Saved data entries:
= = =

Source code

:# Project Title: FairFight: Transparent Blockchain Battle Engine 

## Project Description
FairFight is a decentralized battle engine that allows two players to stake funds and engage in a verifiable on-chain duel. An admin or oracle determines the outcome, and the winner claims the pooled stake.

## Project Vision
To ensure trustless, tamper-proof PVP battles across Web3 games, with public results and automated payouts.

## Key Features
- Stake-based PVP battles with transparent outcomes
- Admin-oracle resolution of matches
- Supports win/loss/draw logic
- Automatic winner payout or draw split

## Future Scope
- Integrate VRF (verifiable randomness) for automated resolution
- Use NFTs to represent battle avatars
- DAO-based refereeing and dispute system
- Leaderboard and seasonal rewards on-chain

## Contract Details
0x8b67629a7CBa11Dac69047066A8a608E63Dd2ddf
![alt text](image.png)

= = =

### WORK TO COMPLETE
The lines from the beginning of the records through the line containing "## Project Vision" should be reproduced exactly. Include nothing else.

### EXERCISE RESULT
Source code

:# Project Title: FairFight: Transparent Blockchain Battle Engine 

## Project Description
FairFight is a decentralized battle engine that allows two players to stake funds and engage in a verifiable on-chain duel. An admin or oracle determines the outcome, and the winner claims the pooled stake.

## Project Vision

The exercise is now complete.